The following diagram shows the basic application process flow:
The initial stage of our ticket document, as JSON, would appear as follows:
{
"ticket_id" : "ticket1",
"seat_no" : 100,
"state" : "AVAILABLE"
}
The ticket document has an unique id, an associated seat, and an explicit state field to store that state of our ticket transaction. We can use this information in our application logic to ensure no other process tries to reserve the seat. We can also use this information to roll-back the ticket to an initial state. Imagine a user searches for open seats, and then they want a seat that is unavailable. Our system can get all the tickets that were requested but not purchased by other users; these will all be tickets with expired leases. So we can also use this information to reserve seats and return seats to a pool of available seats that we offer to users. If a user selects an open seat, we put the ticket in their shopping cart, and indicate this in the ticket document:
{
"ticket_id" : "ticket1",
"seat_no" : 100,
"state" : "INCART",
"expiry" : <timestamp>
}
Notice that when we update the state of the ticket, we also provide an expiration. The expiry in this case is 5 minutes, and serves as the lease, or time hold that is in place on the ticket so that no other processes can modify it during that period. The user now has 5 minutes to pay for the ticket. If a user moves forward with the purchase, our application should then get each ticket in the user cart from Couchbase Server and test that the tickets in the user shopping cart have not expired. If the ticket lease has not expired, we update the state to PRE-AUTHORIZE:
{
"ticket_id" : "ticket1",
"seat_no" : 100,
"state" : "PRE-AUTHORIZE",
"expiry" : <updated_timestamp>
}
Note at this phase we also update the timestamps to 5 minutes once again; this provides the additional time we may need to authorize payment from a credit card, or get an electronic payment for the ticket. If the payment fails, for instance the credit card is not authorized, we can reset the tickets to the state AVAILABLE. Our system will know that the ticket can be returned to the pool of available tickets that we present to users. If the payment succeeds, we then set the ticket state to SOLD and set the expiration to 0:
{
"ticket_id" : "ticket1",
"seat_no" : 100,
"state" : "SOLD",
"expiry" : 0
}
So we set the expiration explicitly to 0 to indicate the ticket has no expiration since it is sold. We keep the document in the system so that the user can print it out, and as a record until the actual event is over. Here is the process once again, this time we also demonstrate the state changes which keep track of the ticket along with the application flow:
This diagram shows some of the compensation mechanisms we can put in place. If the seat that a user selects is not AVAILABLE we can reset all the tickets that are expired to AVAILABLE and retrieve them for the user. If the user fails to complete the checkout, for instance their credit card does not clear, we can also reset that ticket state to AVAILABLE so that it is ready to retrieve for other users. At each phase of the user interaction, we keep track of the ticket state so that it is reserved for checkout and payment. If the system fails and the ticket is persisted, we can retrieve that state and return the user to the latest step in the purchase they had achieved. Also by preserving the ticket state and expiration, we withhold it from access and changes by other users during the payment process.

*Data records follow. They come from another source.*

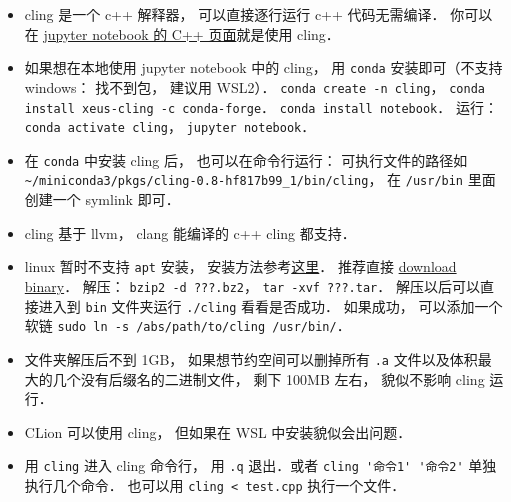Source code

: 
\begin{issues}
\issueDraft
\end{issues}

\begin{itemize}
\item cling 是一个 c++ 解释器， 可以直接逐行运行 c++ 代码无需编译． 你可以在 \href{https://jupyter.org/try}{jupyter notebook 的 C++ 页面}就是使用 cling．
\item 如果想在本地使用 jupyter notebook 中的 cling， 用 \verb|conda| 安装即可（不支持 windows： 找不到包， 建议用 WSL2）． \verb|conda create -n cling|， \verb|conda install xeus-cling -c conda-forge|． \verb|conda install notebook|． 运行： \verb|conda activate cling|， \verb|jupyter notebook|．
\item 在 \verb|conda| 中安装 cling 后， 也可以在命令行运行： 可执行文件的路径如 \verb|~/miniconda3/pkgs/cling-0.8-hf817b99_1/bin/cling|， 在 \verb|/usr/bin| 里面创建一个 symlink 即可．
\item cling 基于 llvm， clang 能编译的 c++ cling 都支持．
\item linux 暂时不支持 \verb|apt| 安装， 安装方法参考\href{https://kaustubh13.medium.com/how-to-install-cling-on-linux-or-wsl-8125798ed9b9}{这里}． 推荐直接 \href{https://root.cern/download/cling/}{download binary}． 解压： \verb|bzip2 -d ???.bz2|， \verb|tar -xvf ???.tar|． 解压以后可以直接进入到 \verb|bin| 文件夹运行 \verb|./cling| 看看是否成功． 如果成功， 可以添加一个软链 \verb|sudo ln -s /abs/path/to/cling /usr/bin/|．
\item 文件夹解压后不到 1GB， 如果想节约空间可以删掉所有 \verb|.a| 文件以及体积最大的几个没有后缀名的二进制文件， 剩下 100MB 左右， 貌似不影响 cling 运行．
\item CLion 可以使用 cling， 但如果在 WSL 中安装貌似会出问题．
\item 用 \verb|cling| 进入 cling 命令行， 用 \verb|.q| 退出．或者 \verb|cling '命令1' '命令2'| 单独执行几个命令． 也可以用 \verb|cling < test.cpp| 执行一个文件．
\end{itemize}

An alternate approach you can use with this same pattern is to have a ticketing system that offers a fixed number of general admission tickets. In this case, we can use lazy expiration in Couchbase Server to remove all the tickets once the event has already passed.

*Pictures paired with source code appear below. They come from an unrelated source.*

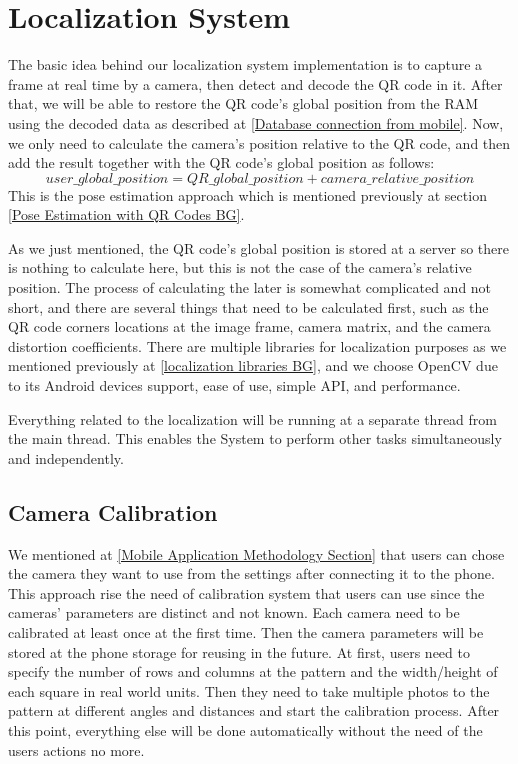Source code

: \section{Localization System}
\label{Localization System Methodology}
The basic idea behind our localization system implementation is to capture a frame at real time by a camera, then detect and decode the QR code in it. After that, we will be able to restore the QR code's global position from the RAM using the decoded data as described at \ref{Database connection from mobile}. Now, we only need to calculate the camera's position relative to the QR code, and then add the result together with the QR code's global position as follows:
\[ user\_global\_position = QR\_global\_position +  camera\_relative\_position\]
This is the pose estimation approach which is mentioned previously at section \ref{Pose Estimation with QR Codes BG}.

As we just mentioned, the QR code's global position is stored at a server so there is nothing to calculate here, but this is not the case of the camera's relative position. The process of calculating the later is somewhat complicated and not short, and there are several things that need to be calculated first, such as the QR code corners locations at the image frame, camera matrix, and the camera distortion coefficients. There are multiple libraries for localization purposes as we mentioned previously at \ref{localization libraries BG}, and we choose OpenCV due to its Android devices support, ease of use, simple API, and performance.

Everything related to the localization will be running at a separate thread from the main thread. This enables the System to perform other tasks simultaneously and independently.

\subsection{Camera Calibration} \label{sec:camera_calibration}
We mentioned at \ref{Mobile Application Methodology Section} that users can chose the camera they want to use from the settings after connecting it to the phone. This approach rise the need of calibration system that users can use since the cameras' parameters are distinct and not known. Each camera need to be calibrated at least once at the first time. Then the camera parameters will be stored at the phone storage for reusing in the future. At first, users need to specify the number of rows and columns at the pattern and the width/height of each square in real world units. Then they need to take multiple photos to the pattern at different angles and distances and start the calibration process. After this point, everything else will be done automatically without the need of the users actions no more. 

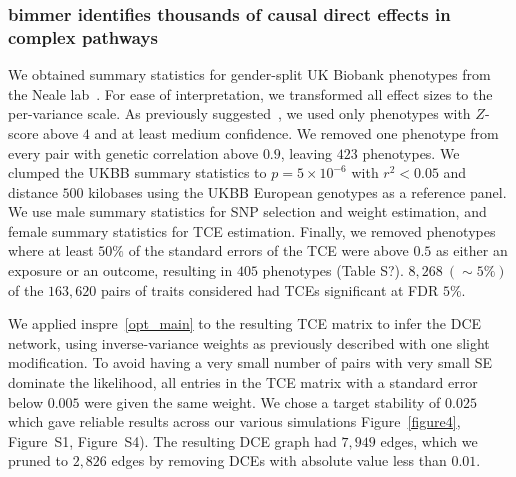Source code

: \documentclass{article}
\begin{document}
\subsubsection*{bimmer identifies thousands of causal direct effects in complex pathways}
We obtained summary statistics for gender-split UK Biobank phenotypes from
the Neale lab~\cite{NealeUKBB}. For ease of interpretation,
we transformed all effect sizes to the per-variance scale. As previously suggested~\cite{BulikSullivan2015,NealeUKBB},
we used only phenotypes with $Z$-score above $4$ and at least medium confidence. We removed one phenotype from every pair with genetic
correlation above $0.9$, leaving $423$ phenotypes. We clumped the UKBB
summary statistics to $p=5 \times 10^{-6}$ with $r^2 < 0.05$ and distance $500$ kilobases using
the UKBB European genotypes as a reference panel. We use male summary statistics for SNP selection
and weight estimation, and female summary statistics for TCE estimation. Finally, we removed
phenotypes where at least $50\%$ of the standard errors of the TCE were above $0.5$
as either an exposure or an outcome, resulting in $405$ phenotypes (Table S?).
$8,268~(\sim 5\%)$ of the $163,620$ pairs of traits considered had TCEs significant at FDR $5\%$.

We applied inspre~\eqref{opt_main} to the resulting TCE matrix to infer the DCE network,
 using inverse-variance weights
as previously described with one slight modification. To avoid having a very small
number of pairs with very small SE dominate the likelihood, all entries in the TCE matrix with
a standard error below $0.005$ were given the same weight.
We chose a target stability of $0.025$ which gave reliable results across our various simulations
Figure~\ref{figure4}, Figure~S1, Figure~S4). The resulting DCE graph had $7,949$ edges,
which we pruned to $2,826$ edges by removing DCEs with absolute value less than $0.01$. 
\end{document}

Performing two-phase commits
For traditional relational databases, we can store information for an object in one or more tables. This helps us from having a lot of duplicate information in a table. In the case of a document database, such as Couchbase Server, we can store the high level information in a JSON document and store related information in a separate JSON documents.

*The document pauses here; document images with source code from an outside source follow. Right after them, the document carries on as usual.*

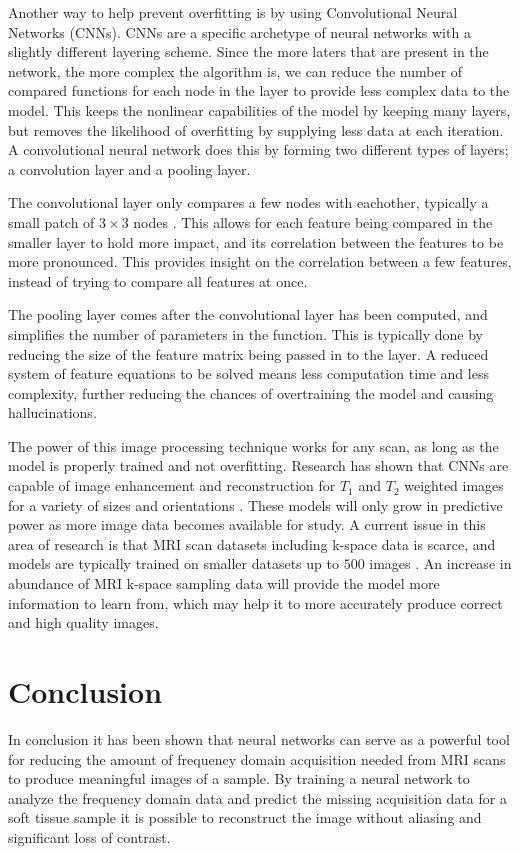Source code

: \documentclass[14pt]{extreport}
\begin{document}
        Another way to help prevent overfitting is by using Convolutional Neural Networks (CNNs). CNNs are a specific archetype of neural networks with a slightly different layering scheme. Since the more laters that are present in the network, the more complex the algorithm is, we can reduce the number of compared functions for each node in the layer to provide less complex data to the model. This keeps the nonlinear capabilities of the model by keeping many layers, but removes the likelihood of overfitting by supplying less data at each iteration. A convolutional neural network does this by forming two different types of layers; a convolution layer and a pooling layer. 

        The convolutional layer only compares a few nodes with eachother, typically a small patch of $3\times3$ nodes \cite{Liu_Pan_Li_Chen_Tang_Lu_Wang_2018}. This allows for each feature being compared in the smaller layer to hold more impact, and its correlation between the features to be more pronounced. This provides insight on the correlation between a few features, instead of trying to compare all features at once.

        The pooling layer comes after the convolutional layer has been computed, and simplifies the number of parameters in the function. This is typically done by reducing the size of the feature matrix being passed in to the layer. A reduced system of feature equations to be solved means less computation time and less complexity, further reducing the chances of overtraining the model and causing hallucinations.


        The power of this image processing technique works for any scan, as long as the model is properly trained and not overfitting. Research has shown that CNNs are capable of image enhancement and reconstruction for $T_1$ and $T_2$ weighted images for a variety of sizes and orientations \cite{Wang_Su_Ying_Peng_Zhu_Liang_Feng_Liang_2016}. These models will only grow in predictive power as more image data becomes available for study. A current issue in this area of research is that MRI scan datasets including k-space data is scarce, and models are typically trained on smaller datasets up to $500$ images \cite{Wang_Su_Ying_Peng_Zhu_Liang_Feng_Liang_2016}. An increase in abundance of MRI k-space sampling data will provide the model more information to learn from, which may help it to more accurately produce correct and high quality images.
    
    \section*{Conclusion}
        In conclusion it has been shown that neural networks can serve as a powerful tool for reducing the amount of frequency domain acquisition needed from MRI scans to produce meaningful images of a sample. By training a neural network to analyze the frequency domain data and predict the missing acquisition data for a soft tissue sample it is possible to reconstruct the image without aliasing and significant loss of contrast. 
\end{document}
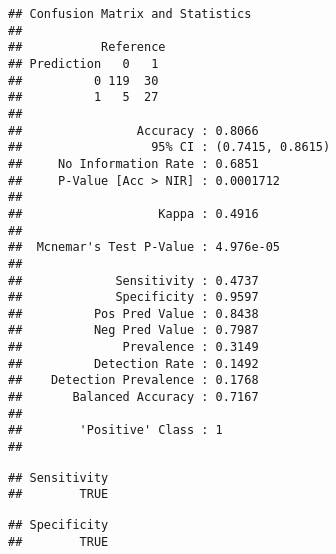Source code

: \documentclass[
]{article}
\newenvironment{Shaded}{\begin{snugshade}}{\end{snugshade}}
\newcommand{\NormalTok}[1]{#1}
\newcommand{\OperatorTok}[1]{\textcolor[rgb]{0.81,0.36,0.00}{\textbf{#1}}}
\newcommand{\StringTok}[1]{\textcolor[rgb]{0.31,0.60,0.02}{#1}}
\begin{document}
\begin{verbatim}
## Confusion Matrix and Statistics
## 
##           Reference
## Prediction   0   1
##          0 119  30
##          1   5  27
##                                           
##                Accuracy : 0.8066          
##                  95% CI : (0.7415, 0.8615)
##     No Information Rate : 0.6851          
##     P-Value [Acc > NIR] : 0.0001712       
##                                           
##                   Kappa : 0.4916          
##                                           
##  Mcnemar's Test P-Value : 4.976e-05       
##                                           
##             Sensitivity : 0.4737          
##             Specificity : 0.9597          
##          Pos Pred Value : 0.8438          
##          Neg Pred Value : 0.7987          
##              Prevalence : 0.3149          
##          Detection Rate : 0.1492          
##    Detection Prevalence : 0.1768          
##       Balanced Accuracy : 0.7167          
##                                           
##        'Positive' Class : 1               
## 
\end{verbatim}

\begin{Shaded}
\end{Shaded}

\begin{verbatim}
## Sensitivity 
##        TRUE
\end{verbatim}

\begin{Shaded}
\end{Shaded}

\begin{verbatim}
## Specificity 
##        TRUE
\end{verbatim}

\begin{Shaded}
\end{Shaded}
\end{document}
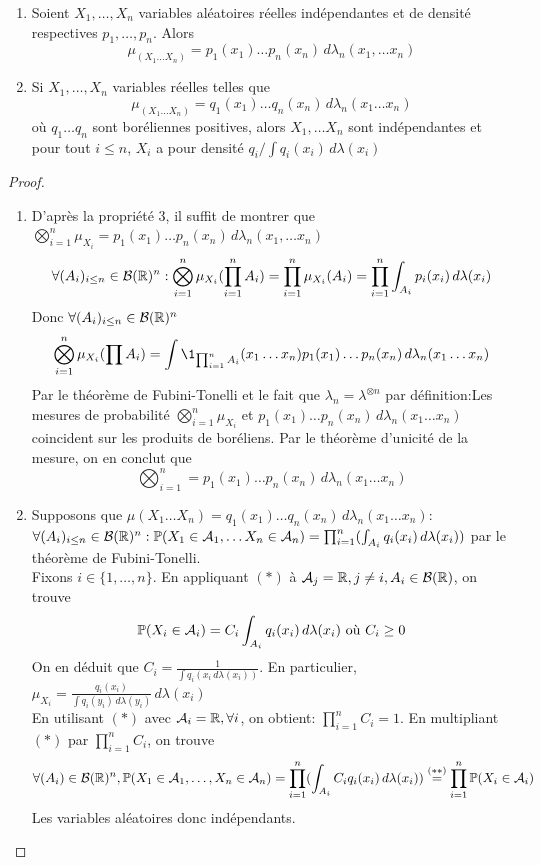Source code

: \documentclass[]{report}
\begin{document}
    \begin{prop}{}{}
        \begin{enumerate}
            \item Soient $X_1,\ldots,X_n$ variables aléatoires réelles indépendantes et de densité respectives $p_1,\ldots,p_n$. Alors
            \[\mu_{(X_1\ldots X_n)}=p_1(x_1)\ldots p_n(x_n)\,d\lambda_n(x_1,\ldots x_n)\]
            \item Si $X_1,\ldots,X_n$ variables réelles telles que
            \[\mu_{(X_1\ldots X_n)}=q_1(x_1)\ldots q_n(x_n)\,d\lambda_n(x_1\ldots x_n)\]
            où $q_1\ldots q_n$ sont boréliennes positives, alors $X_1,\ldots X_n$ sont indépendantes et pour tout $i\le n$, $X_i$ a pour densité $q_i/\int q_i(x_i)\,d\lambda(x_i)$
        \end{enumerate}
    \end{prop}

    \begin{proof}
        \begin{enumerate}
            \item D'après la propriété 3, il suffit de montrer que $\bigotimes_{i=1}^n\mu_{X_i}=p_1(x_1)\ldots p_n(x_n)\,d\lambda_n(x_1,\ldots x_n)$
            \[\forall(A_i)_{i\le n}\in \Br(\R)^n:\bigotimes_{i=1}^n\mu_{X_i}(\prod_{i=1}^{n}A_i)=\prod_{i=1}^{n}\mu_{X_i}(A_i)=\prod_{i=1}^{n}\int_{A_i}p_i(x_i)\,d\lambda(x_i)\]
            Donc $\forall (A_i)_{i\le n}\in \Br(\R)^n$
            \[\bigotimes_{i=1}^n \mu_{X_i}(\prod A_i)=\int \1_{\prod_{i=1}^{n}A_i}(x_1\ldots x_n)p_1(x_1)\ldots p_n(x_n)\,d\lambda_n(x_1\ldots x_n)\]
            Par le théorème de Fubini-Tonelli et le fait que $\lambda_n=\lambda^{\otimes n}$ par définition:Les mesures de probabilité $\bigotimes_{i=1}^n\mu_{X_i}$ et $p_1(x_1)\ldots p_n(x_n)\,d\lambda_n(x_1\ldots x_n)$ coincident sur les produits de boréliens. Par le théorème d'unicité de la mesure, on en conclut que
            \[\bigotimes_{i=1}^n=p_1(x_1)\ldots p_n(x_n)\,d\lambda_n(x_1\ldots x_n)\]
            \item Supposons que $\mu(X_1\ldots X_n)=q_1(x_1)\ldots q_n(x_n)\,d\lambda_n(x_1\ldots x_n)$: \\
            $\forall (A_i)_{i\le n}\in \Br(\R)^n: \Pa(X_1\in \Ar_1,\ldots X_n\in \Ar_n)=\prod_{i=1}^{n}(\int_{A_i} q_i(x_i)\,d\lambda(x_i))$ par le théorème de Fubini-Tonelli.\\
            Fixons $i\in\{1,\ldots,n\}$. En appliquant $(*)$ à $\Ar_j=\R,j\neq i,A_i\in \BR$, on trouve
            \[\Pa(X_i\in\Ar_i)=C_i\int_{A_i}q_i(x_i)\,d\lambda(x_i)\text{ où }C_i\ge 0\]
            On en déduit que $C_i=\frac{1}{\int q_i(x_i\,d\lambda(x_i))}$. En particulier, $\mu_{X_i}=\frac{q_i(x_i)}{\int q_i(y_i)\,d\lambda(y_i)}\,d\lambda(x_i)$\\
            En utilisant $(*)$ avec $\Ar_i=\R,\forall i$, on obtient: $\prod_{i=1}^{n}C_i=1$. En multipliant $(*)$ par $\prod_{i=1}^{n} C_i$, on trouve
            \[\forall (A_i)\in \BR^n, \Pa(X_1\in \Ar_1,\ldots, X_n\in \Ar_n)=\prod_{i=1}^{n}(\int_{A_i}C_i q_i(x_i)\,d\lambda(x_i))\overset{(**)}{=}\prod_{i=1}^{n}\Pa(X_i\in \Ar_i)\]
            Les variables aléatoires donc indépendants.
        \end{enumerate}
    \end{proof}
\end{document}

This leads to the challenge of transactions in document-based databases. In relational databases, you are able to change both the blog post and the comments in a single transaction. You can undo all the changes from the transaction via rollback, ensure you have a consistent version of the data during the transaction, or in case of system failure during the transaction, leave the data in a state that is easier to repair.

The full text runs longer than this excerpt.